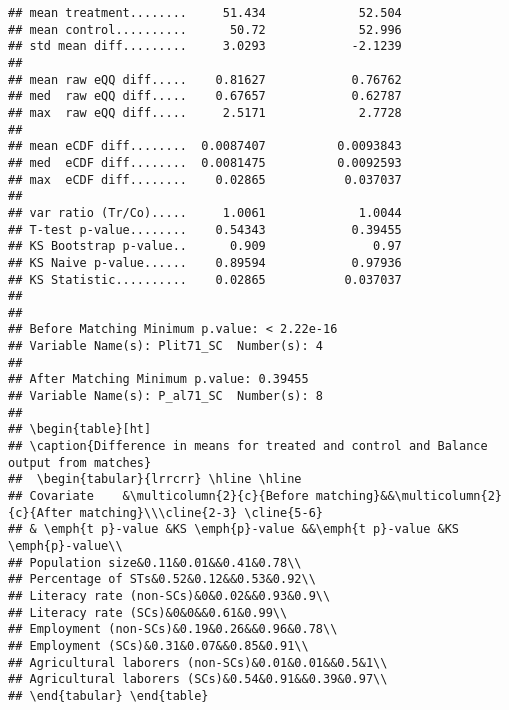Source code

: \documentclass[
]{article}
\begin{document}
\begin{verbatim}
## mean treatment........     51.434             52.504 
## mean control..........      50.72             52.996 
## std mean diff.........     3.0293            -2.1239 
## 
## mean raw eQQ diff.....    0.81627            0.76762 
## med  raw eQQ diff.....    0.67657            0.62787 
## max  raw eQQ diff.....     2.5171             2.7728 
## 
## mean eCDF diff........  0.0087407          0.0093843 
## med  eCDF diff........  0.0081475          0.0092593 
## max  eCDF diff........    0.02865           0.037037 
## 
## var ratio (Tr/Co).....     1.0061             1.0044 
## T-test p-value........    0.54343            0.39455 
## KS Bootstrap p-value..      0.909               0.97 
## KS Naive p-value......    0.89594            0.97936 
## KS Statistic..........    0.02865           0.037037 
## 
## 
## Before Matching Minimum p.value: < 2.22e-16 
## Variable Name(s): Plit71_SC  Number(s): 4 
## 
## After Matching Minimum p.value: 0.39455 
## Variable Name(s): P_al71_SC  Number(s): 8 
## 
## \begin{table}[ht] 
## \caption{Difference in means for treated and control and Balance output from matches} 
##  \begin{tabular}{lrrcrr} \hline \hline 
## Covariate    &\multicolumn{2}{c}{Before matching}&&\multicolumn{2}{c}{After matching}\\\cline{2-3} \cline{5-6} 
## & \emph{t p}-value &KS \emph{p}-value &&\emph{t p}-value &KS \emph{p}-value\\
## Population size&0.11&0.01&&0.41&0.78\\
## Percentage of STs&0.52&0.12&&0.53&0.92\\
## Literacy rate (non-SCs)&0&0.02&&0.93&0.9\\
## Literacy rate (SCs)&0&0&&0.61&0.99\\
## Employment (non-SCs)&0.19&0.26&&0.96&0.78\\
## Employment (SCs)&0.31&0.07&&0.85&0.91\\
## Agricultural laborers (non-SCs)&0.01&0.01&&0.5&1\\
## Agricultural laborers (SCs)&0.54&0.91&&0.39&0.97\\
## \end{tabular} \end{table}
\end{verbatim}
\end{document}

########################################

DESCRIPTION OF THE TASK
Note every line above where the string "control" shows up, and copy those lines.

REPLY
## mean control..........      50.72             52.996 
## \caption{Difference in means for treated and control and Balance output from matches} 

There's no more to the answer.